Work required: If a line in the entries includes "data", show that line.

Records for the exercise:
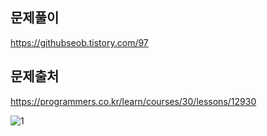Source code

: ## 문제풀이
https://githubseob.tistory.com/97
## 문제출처
https://programmers.co.kr/learn/courses/30/lessons/12930

![1](https://user-images.githubusercontent.com/83795383/133082666-095239c3-7c38-44a0-9360-6fc7ce4c9189.jpg)
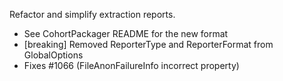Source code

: Refactor and simplify extraction reports.
-	See CohortPackager README for the new format
-	[breaking] Removed ReporterType and ReporterFormat from GlobalOptions
-	Fixes #1066 (FileAnonFailureInfo incorrect property)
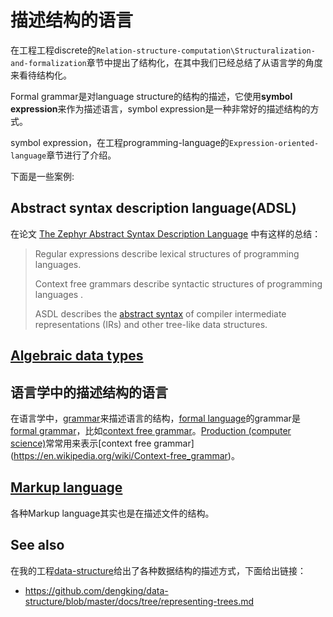 # 描述结构的语言

在工程工程discrete的`Relation-structure-computation\Structuralization-and-formalization`章节中提出了结构化，在其中我们已经总结了从语言学的角度来看待结构化。

Formal grammar是对language structure的结构的描述，它使用**symbol expression**来作为描述语言，symbol expression是一种非常好的描述结构的方式。

symbol expression，在工程programming-language的`Expression-oriented-language`章节进行了介绍。

下面是一些案例: 

## Abstract syntax description language(ADSL)

在论文 [The Zephyr Abstract Syntax Description Language](https://www.cs.princeton.edu/research/techreps/TR-554-97) 中有这样的总结：

> Regular expressions describe lexical structures  of programming languages.
>
> Context free grammars describe syntactic structures of programming languages .
>
> ASDL describes the [abstract syntax](https://en.wikipedia.org/wiki/Abstract_syntax)  of compiler intermediate representations (IRs) and other tree-like data
> structures.



## [Algebraic data types](https://en.wikipedia.org/wiki/Algebraic_data_type)





## 语言学中的描述结构的语言

在语言学中，[grammar](https://en.wikipedia.org/wiki/Grammar)来描述语言的结构，[formal language](https://en.wikipedia.org/wiki/Well-formed_formula)的grammar是[formal grammar](https://en.wikipedia.org/wiki/Formal_grammar)，比如[context free grammar](https://en.wikipedia.org/wiki/Context-free_grammar)。[Production (computer science)](https://en.wikipedia.org/wiki/Production_(computer_science))常常用来表示[context free grammar](https://en.wikipedia.org/wiki/Context-free_grammar)。



## [Markup language](https://en.wikipedia.org/wiki/Markup_language)

各种Markup language其实也是在描述文件的结构。

## See also

在我的工程[data-structure](https://github.com/dengking/data-structure)给出了各种数据结构的描述方式，下面给出链接：

- https://github.com/dengking/data-structure/blob/master/docs/tree/representing-trees.md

Answer for this exercise:
> ASDL describes the [abstract syntax](https://en.wikipedia.org/wiki/Abstract_syntax)  of compiler intermediate representations (IRs) and other tree-like data
## [Algebraic data types](https://en.wikipedia.org/wiki/Algebraic_data_type)
在我的工程[data-structure](https://github.com/dengking/data-structure)给出了各种数据结构的描述方式，下面给出链接：
- https://github.com/dengking/data-structure/blob/master/docs/tree/representing-trees.md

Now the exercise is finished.